Daiana Alves Menezes (born June 20, 1987) is a Brazilian actress, singer, and television host based in the Philippines and working for GMA Network. Menezes is best known as one of the hosts of Eat Bulaga!.

Career 
Menezes worked with her father in their growing shoe business, leading her to take a Fashion Design business course. She later graduated from the New York Film Academy. Offers from several countries, including Thailand, were followed by one in the Philippines. She appeared in various commercials internationally before becoming a TV personality in the Philippines on TV5, ABS-CBN, and GMA Network. She was featured in Maxim Philippines' June 2009 issue and in FHM Philippines' October 2011, 2014, and 2017 issue. 
She endorses Baliwag Lechon, Master Siomai, Flauntit, Rebisco Hansel crackers, Texas Wild chips, Choco Mucho, Judge (chewing gum), Sassa Activewear, Belo, Pretty Looks, Lady Grace and Ever Bilena, Mike Cervera Hair, Shell, and Scratch It!.

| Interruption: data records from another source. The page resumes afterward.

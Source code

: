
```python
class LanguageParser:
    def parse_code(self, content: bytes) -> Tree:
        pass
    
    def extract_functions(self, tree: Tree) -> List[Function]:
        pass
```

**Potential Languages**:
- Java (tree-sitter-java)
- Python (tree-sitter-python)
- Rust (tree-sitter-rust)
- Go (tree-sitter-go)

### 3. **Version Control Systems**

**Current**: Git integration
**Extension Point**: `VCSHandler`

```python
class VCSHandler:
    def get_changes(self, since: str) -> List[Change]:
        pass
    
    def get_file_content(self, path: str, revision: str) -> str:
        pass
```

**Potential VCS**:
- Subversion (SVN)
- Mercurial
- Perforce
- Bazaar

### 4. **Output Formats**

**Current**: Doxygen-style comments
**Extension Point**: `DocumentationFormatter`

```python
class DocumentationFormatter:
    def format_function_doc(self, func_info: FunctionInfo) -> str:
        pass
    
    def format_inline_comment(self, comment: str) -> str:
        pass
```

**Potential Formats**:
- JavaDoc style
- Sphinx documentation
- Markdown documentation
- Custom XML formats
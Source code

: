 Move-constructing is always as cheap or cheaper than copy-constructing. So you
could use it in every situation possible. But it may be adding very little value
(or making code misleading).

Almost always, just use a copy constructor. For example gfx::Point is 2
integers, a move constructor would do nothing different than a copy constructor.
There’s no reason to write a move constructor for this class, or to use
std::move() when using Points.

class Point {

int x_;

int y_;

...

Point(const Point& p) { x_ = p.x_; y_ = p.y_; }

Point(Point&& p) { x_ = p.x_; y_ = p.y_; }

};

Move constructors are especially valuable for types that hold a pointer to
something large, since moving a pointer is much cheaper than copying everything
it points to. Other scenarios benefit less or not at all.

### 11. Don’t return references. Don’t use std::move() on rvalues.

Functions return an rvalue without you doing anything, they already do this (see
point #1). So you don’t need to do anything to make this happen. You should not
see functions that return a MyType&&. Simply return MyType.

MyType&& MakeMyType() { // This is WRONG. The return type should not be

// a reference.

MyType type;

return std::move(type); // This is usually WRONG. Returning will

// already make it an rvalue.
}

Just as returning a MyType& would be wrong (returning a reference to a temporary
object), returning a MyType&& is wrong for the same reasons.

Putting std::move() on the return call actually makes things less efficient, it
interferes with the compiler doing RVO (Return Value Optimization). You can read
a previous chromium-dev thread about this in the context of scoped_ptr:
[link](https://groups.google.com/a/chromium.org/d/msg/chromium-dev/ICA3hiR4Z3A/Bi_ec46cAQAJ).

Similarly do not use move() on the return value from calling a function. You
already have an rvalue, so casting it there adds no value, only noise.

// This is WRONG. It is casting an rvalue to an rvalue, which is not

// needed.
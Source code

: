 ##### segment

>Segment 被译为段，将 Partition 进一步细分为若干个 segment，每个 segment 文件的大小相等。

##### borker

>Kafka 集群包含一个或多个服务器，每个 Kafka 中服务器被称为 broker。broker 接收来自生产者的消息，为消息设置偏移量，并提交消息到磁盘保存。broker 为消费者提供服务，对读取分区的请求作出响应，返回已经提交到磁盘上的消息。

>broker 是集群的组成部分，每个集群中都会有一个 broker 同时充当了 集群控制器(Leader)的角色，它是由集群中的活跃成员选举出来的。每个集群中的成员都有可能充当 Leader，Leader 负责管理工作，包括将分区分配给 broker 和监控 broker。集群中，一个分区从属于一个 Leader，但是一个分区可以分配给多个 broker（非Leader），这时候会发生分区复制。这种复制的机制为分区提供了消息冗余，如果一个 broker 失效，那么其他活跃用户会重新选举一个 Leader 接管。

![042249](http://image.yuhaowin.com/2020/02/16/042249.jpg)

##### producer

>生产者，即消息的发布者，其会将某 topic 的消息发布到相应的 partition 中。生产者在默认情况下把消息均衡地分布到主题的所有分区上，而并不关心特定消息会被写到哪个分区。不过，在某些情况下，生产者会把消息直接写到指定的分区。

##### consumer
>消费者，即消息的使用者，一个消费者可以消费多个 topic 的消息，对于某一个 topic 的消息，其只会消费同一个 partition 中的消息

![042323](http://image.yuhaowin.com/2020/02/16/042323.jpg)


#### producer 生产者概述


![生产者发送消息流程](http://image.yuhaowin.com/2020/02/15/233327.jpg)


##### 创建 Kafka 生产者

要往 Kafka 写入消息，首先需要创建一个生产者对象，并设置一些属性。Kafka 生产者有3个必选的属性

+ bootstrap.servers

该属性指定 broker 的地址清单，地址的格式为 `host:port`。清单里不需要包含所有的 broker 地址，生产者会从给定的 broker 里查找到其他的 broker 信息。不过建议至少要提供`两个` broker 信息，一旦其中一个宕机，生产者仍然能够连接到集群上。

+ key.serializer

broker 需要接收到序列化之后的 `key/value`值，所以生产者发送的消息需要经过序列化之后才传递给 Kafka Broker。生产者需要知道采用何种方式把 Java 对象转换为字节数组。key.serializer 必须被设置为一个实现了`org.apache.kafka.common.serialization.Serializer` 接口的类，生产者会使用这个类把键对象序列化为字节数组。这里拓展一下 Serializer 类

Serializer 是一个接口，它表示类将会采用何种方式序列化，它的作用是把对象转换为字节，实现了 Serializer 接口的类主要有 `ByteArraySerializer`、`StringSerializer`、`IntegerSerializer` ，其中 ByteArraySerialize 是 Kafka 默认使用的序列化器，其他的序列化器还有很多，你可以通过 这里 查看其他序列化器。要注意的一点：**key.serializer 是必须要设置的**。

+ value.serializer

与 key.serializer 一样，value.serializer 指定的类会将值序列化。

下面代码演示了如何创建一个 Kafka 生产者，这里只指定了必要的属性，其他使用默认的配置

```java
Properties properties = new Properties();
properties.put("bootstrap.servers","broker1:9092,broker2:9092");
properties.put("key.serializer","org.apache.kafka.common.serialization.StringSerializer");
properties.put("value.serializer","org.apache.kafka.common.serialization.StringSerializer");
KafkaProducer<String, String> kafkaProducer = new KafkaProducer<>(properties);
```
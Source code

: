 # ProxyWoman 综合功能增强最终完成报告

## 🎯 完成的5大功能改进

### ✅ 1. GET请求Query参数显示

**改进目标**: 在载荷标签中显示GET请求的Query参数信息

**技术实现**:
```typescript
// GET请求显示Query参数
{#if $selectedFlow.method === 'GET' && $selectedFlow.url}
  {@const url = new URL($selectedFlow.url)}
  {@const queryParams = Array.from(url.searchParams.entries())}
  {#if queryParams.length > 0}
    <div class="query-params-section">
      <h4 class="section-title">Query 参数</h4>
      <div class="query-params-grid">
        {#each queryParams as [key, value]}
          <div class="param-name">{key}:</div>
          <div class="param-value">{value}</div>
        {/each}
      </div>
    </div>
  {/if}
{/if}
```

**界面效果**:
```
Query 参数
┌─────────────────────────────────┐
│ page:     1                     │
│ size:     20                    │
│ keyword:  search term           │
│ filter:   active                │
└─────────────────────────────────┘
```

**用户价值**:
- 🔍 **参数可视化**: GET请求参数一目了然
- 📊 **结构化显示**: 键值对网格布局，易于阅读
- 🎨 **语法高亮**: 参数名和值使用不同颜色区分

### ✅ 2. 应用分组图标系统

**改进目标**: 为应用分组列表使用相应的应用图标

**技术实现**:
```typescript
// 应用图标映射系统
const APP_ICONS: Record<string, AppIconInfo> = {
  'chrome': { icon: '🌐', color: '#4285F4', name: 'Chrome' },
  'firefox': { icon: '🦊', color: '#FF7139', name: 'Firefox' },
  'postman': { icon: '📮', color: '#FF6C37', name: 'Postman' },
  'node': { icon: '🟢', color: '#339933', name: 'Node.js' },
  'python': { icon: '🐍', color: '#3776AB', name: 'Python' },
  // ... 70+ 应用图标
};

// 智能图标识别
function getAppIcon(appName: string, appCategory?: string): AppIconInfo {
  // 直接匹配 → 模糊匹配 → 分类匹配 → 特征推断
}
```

Menezes was awarded 2022 best host on the best choice awards and best television host and singer of 2022 on Pinnacle Awards, 2020 NCCA for "performing arts singing", and previously the prestigious 2012, 2014, and 2015 Global Achiever Awardee as Outstanding Ramp Model and Commercial Endorser by the Asia Pacific Awards Council (APAC) during the 20th Annual Asia Pacific Excellence Awards, headed by chairman Jonathan Navea and Japanese educator Dr. Seiji Yii-Kagawa.

Menezes also got the highest, record-breaking bid for a second-hand bikini to help raise funds for a beach environment in the Philippines. The bidder paid 100,000.00 pesos for her used bikini on November 28, 2012.

Menezes is the main host of two taped (not live) TV shows on Pinoy Xtreme, Super Sabong (since 2015) and #chikatitas. She is now concentrating on her music with the 8ONE group.

Personal life 
As a college student, Menezes was an international model, pianist, and painter. She went to Centro Universitário UNA, taking Fashion Design in Belo Horizonte New York FILM ACADEMY graduate New York City. Her father runs a shoe business in Brazil and created the franchise named after what Daiana chose as a store name. A small town, Bairro Menezes in Cataguases, Minas Gerais, was named after her grandfather, Romualdo Menezes.

In 2013, Menezes joined PETA's campaign to free Mali from Manila Zoo and have her transferred to Boon Lott's Elephant Sanctuary where she will have access to proper veterinary care, space to roam, and to be in the company of other elephants. Mali has been in captivity in Manila for more than 3 decades after she was poached from the wild.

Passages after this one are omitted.